Yes, there have been complaints about the quality of the Auto World track pieces. Specifically the 15" straits being "bowed". Haven't heard any complaints on any other pieces tho'.


----------



## Joe65SkylarkGS

CTSV OWNER said:


> If it were my money I would buy the TOMY Super International set. Actually I have bought 3 of them.
> The track will be flat and cars can be sold if you don't want to go so fast.
> 
> Dollars/value wise it can't be beat.
> 
> Dave


You speak the truth :thumbsup:



buzzinhornet said:


> Yes, there have been complaints about the quality of the Auto World track pieces. Specifically the 15" straits being "bowed". Haven't heard any complaints on any other pieces tho'.



Refer to above post. Tomy has all flat 15 in straights. My Strip consists of mostly Tomy. Even after AW sent me an additional 15, 15 inch "Good Flat" replacement tracks. Junk.

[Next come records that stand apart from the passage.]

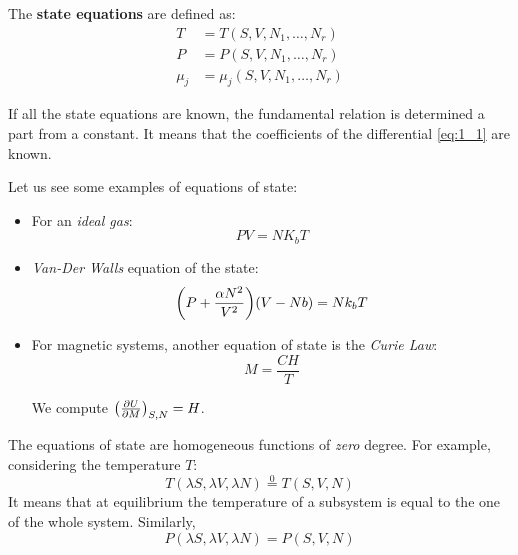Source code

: \documentclass[../main/main.tex]{subfiles}
\begin{document}
 The \textbf{state equations} are defined as:
\begin{subequations}
\begin{align}
  T &= T (S,V,N_1,\dots,N_r) \\
  P &= P (S,V,N_1,\dots,N_r) \\
  \mu _j &= \mu _j (S,V,N_1,\dots,N_r)
\end{align}
\label{}
\end{subequations}
\begin{remark}
If all the state equations are known, the fundamental relation is determined a part from a constant. It means that the coefficients of the differential \eqref{eq:1_1} are known.
\end{remark}
\begin{example}{}{}
Let us see some examples of equations of state:
\begin{itemize}
\item For an \emph{ideal gas}:
\begin{equation}
  P V = N K_b T
\end{equation}
\item \emph{Van-Der Walls} equation of the state:
\begin{equation}
  \qty(P+\frac{\alpha N^2}{V^2})\qty(V-Nb) = N k_b T
\end{equation}
\item For magnetic systems, another equation of state is the \emph{Curie Law}:
\begin{equation}
M=\frac{C H}{T}
\end{equation}
\begin{remark}
We compute \( \qty(\pdv{U}{M} )_{S,N}=H  \).
\end{remark}
\end{itemize}
\end{example}

The equations of state are homogeneous functions of \emph{zero} degree. For example, considering the temperature \( T \):
\begin{equation*}
  T (\lambda S, \lambda V, \lambda N) \overset{0}{=} T (S,V,N)
\end{equation*}
It means that at equilibrium the temperature of a subsystem is equal to the one of the whole system.
Similarly,
\begin{equation*}
  P (\lambda S, \lambda V, \lambda N) = P (S,V,N)
\end{equation*}
\end{document}
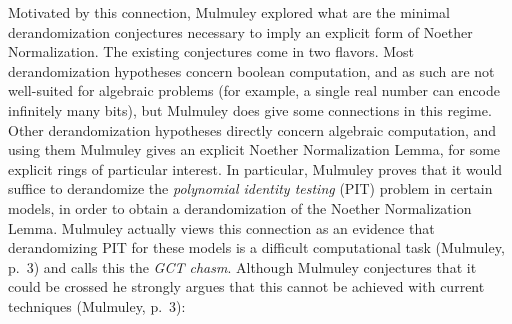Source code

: \documentclass[letterpaper,11pt]{article}
\numberwithin{equation}{section}
\theoremstyle{plain}
\theoremstyle{remark}
\newcommand{\ignore}[1]{}
\begin{document}
Motivated by this connection, Mulmuley explored what are the minimal derandomization conjectures  necessary to imply an explicit form of Noether Normalization.  The existing conjectures come in two flavors.  Most derandomization hypotheses concern boolean computation, and as such are not well-suited for algebraic problems (for example, a single real number can encode infinitely many bits), but Mulmuley does give some connections in this regime. Other derandomization hypotheses directly concern algebraic computation, and using them Mulmuley gives an explicit Noether Normalization Lemma, for some explicit rings of particular interest.  In particular, Mulmuley proves that it would suffice to derandomize the \textit{polynomial identity testing} (PIT) problem in certain models, in order to obtain a derandomization of the Noether Normalization Lemma.  Mulmuley actually views this connection as an evidence that derandomizing PIT for these models is a difficult computational task (Mulmuley, p.\ 3) and calls this the {\em GCT chasm}. Although Mulmuley conjectures that it could be crossed he strongly argues that this cannot be achieved with current techniques (Mulmuley, p.\ 3):

\ignore{

\begin{quote}
	These and related results may explain in a unified way why proving lower bounds or derandomization results for arithmetic circuits in characteristic zero of even depth three or constant-depth Boolean threshold circuits, or proving uniform Boolean conjectures such as $\EXP^\NP\not\subseteq\Sigma_2^P\cap\Pi_2^P$  has turned out to be so hard, and also why the classification problems of invariant theory and algebraic geometry have turned out to be so hard from the complexity-theoretic perspective.
\end{quote}

Mulmuley calls this the {\em GCT chasm} and conjectures that it could be crossed (Mulmuley, p.\ 12):

\begin{quote}
	We conjecture that (separating) e.s.o.p's exist for the $K[V]^G$'s under consideration and the coordinate rings of explicit varieties in general: i.e., Noether's Normalization Lemma for these rings can be derandomized (in a strong form), as suggested by Theorems 1.1, 1.2, 1.3, 1.5 and 1.6, cf. Conjecture 11.1, and the GCT chasm can be crossed.
\end{quote}

However, Mulmuley has strongly suggested that crossing this chasm is difficult (Mulmuley, p.\ 3):

}
\end{document}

Then some guys got great AW track, so who knows.:dude:


----------



## Wahoo

*For What It's Worth . . .*

The only point that I would like to make is that the Autoworld track is a copy of AFX track but it is not identical. They will fit together but the structure and some key dimensions are different.


----------



## bearsox

I'm a big fan of the Super international set and have had several without incident so i would say get them worry free. As for the Auto World sets i have not heard of problems personally except for now. That said usually these guys are pretty good on the info so take heed.

Bear :wave:


----------